Question

A sphere of mass M and radius R is released from the top of an inclined plane of inclination $\theta$. The minimum coefficient of friction between the plane and the sphere so that it rolls down the plane without sliding is given by

• A. $\mu =tan\theta$
• B. $\mu =\frac{2}{3}tan\theta$
• C. $\mu =\frac{2}{5}tan\theta$
• D. $\mu =\frac{2}{7}tan\theta$

Answer 1

The correct option is D $\mu =\frac{2}{7}tan\theta$

When the sphere rolls down the plane, its acceleration is given by
$a=\frac{gsin\theta }{1+\frac{K^2}{R^2}}$
Where K is the radius of gyration of the sphere about its diameter. Now, the moment of inertia of the sphere about its diameter is
$I=\frac{2}{5}M{R}^2$
$\therefore K^2=\frac{I}{M}=\frac{2}{5}{R}^2$
Therefore, $a=\frac{gsin\theta }{1+\frac{2}{5}\frac{R^2}{R^2}}=\frac{5}{7}gsin\theta$
For rolling without sliding, the frictional force f provides the necessary torque $\tau$ which is given by
$\tau =force\times momentarm=fR$
But $\tau =I\alpha$, where $\alpha$ is the angular acceleration of the sphere.
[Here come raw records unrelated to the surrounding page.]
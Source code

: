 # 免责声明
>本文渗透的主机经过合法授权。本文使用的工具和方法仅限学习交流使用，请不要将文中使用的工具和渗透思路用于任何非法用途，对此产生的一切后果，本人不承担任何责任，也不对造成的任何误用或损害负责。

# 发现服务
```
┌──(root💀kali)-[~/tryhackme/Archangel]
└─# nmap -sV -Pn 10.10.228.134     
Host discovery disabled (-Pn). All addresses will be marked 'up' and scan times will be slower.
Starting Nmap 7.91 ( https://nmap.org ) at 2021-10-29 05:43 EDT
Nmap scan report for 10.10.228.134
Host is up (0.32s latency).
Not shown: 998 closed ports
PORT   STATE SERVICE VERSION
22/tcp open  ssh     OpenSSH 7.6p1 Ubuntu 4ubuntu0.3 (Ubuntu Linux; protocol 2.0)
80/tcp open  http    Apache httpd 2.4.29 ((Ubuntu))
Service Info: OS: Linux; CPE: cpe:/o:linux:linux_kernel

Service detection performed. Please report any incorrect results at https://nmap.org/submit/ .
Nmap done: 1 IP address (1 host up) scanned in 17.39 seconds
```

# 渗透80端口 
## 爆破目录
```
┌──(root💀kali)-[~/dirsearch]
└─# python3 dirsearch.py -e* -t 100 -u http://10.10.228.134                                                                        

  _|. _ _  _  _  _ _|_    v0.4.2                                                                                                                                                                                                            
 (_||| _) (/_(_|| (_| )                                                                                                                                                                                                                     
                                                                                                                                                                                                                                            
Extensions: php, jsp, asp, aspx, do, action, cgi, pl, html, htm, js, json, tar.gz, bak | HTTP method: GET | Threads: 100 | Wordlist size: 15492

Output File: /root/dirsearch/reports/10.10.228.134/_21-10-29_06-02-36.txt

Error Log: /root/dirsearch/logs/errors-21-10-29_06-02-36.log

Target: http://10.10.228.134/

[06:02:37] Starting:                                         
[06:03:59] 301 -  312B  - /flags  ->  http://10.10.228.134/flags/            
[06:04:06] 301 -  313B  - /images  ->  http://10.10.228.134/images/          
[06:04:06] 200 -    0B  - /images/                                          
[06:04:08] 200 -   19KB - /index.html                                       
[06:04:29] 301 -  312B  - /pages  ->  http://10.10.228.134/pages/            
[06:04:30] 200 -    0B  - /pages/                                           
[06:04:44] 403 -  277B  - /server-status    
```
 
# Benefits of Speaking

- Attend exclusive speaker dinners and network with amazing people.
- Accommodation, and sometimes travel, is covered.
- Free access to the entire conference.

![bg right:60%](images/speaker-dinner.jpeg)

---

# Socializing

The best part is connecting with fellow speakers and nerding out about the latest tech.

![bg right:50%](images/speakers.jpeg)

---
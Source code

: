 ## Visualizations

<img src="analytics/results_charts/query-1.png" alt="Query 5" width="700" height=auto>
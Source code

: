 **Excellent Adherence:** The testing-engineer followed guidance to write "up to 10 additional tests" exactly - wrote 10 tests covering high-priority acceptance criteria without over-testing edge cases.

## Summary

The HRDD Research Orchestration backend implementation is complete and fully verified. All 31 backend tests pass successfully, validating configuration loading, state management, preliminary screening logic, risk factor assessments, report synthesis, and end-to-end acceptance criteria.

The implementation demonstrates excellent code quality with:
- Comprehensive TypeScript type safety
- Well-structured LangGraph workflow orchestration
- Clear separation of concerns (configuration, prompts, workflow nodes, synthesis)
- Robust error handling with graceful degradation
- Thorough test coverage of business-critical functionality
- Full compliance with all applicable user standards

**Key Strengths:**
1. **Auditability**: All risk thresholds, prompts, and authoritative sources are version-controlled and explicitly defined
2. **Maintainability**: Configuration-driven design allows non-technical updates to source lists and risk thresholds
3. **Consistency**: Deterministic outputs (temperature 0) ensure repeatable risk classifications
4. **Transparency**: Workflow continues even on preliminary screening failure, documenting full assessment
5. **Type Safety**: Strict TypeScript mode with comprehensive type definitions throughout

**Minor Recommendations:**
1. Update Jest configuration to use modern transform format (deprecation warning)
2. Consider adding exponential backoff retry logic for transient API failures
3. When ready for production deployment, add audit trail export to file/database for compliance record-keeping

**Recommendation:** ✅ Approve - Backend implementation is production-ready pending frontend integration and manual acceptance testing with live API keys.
Thus, $I\alpha =fR$. Also, linear acceleration $a=\alpha R$.
Therefore,
$f=\frac{I\alpha }{R}=\frac{I\alpha }{R^2}=\frac{2}{5}Ma$ $(\because I=\frac{2}{5}M{R}^2)$
Now Force of friction $=\mu \times normalreaction=\mu Mgcos\theta$
Or $a=\frac{5}{2}\mu gcos\theta$ $\cdots \left(ii\right)$
Equation (i) and (ii) we have
$\frac{7}{5}gsin\theta =\frac{5}{2}\mu gcos\theta$
or $\mu =\frac{2}{7}tan\theta$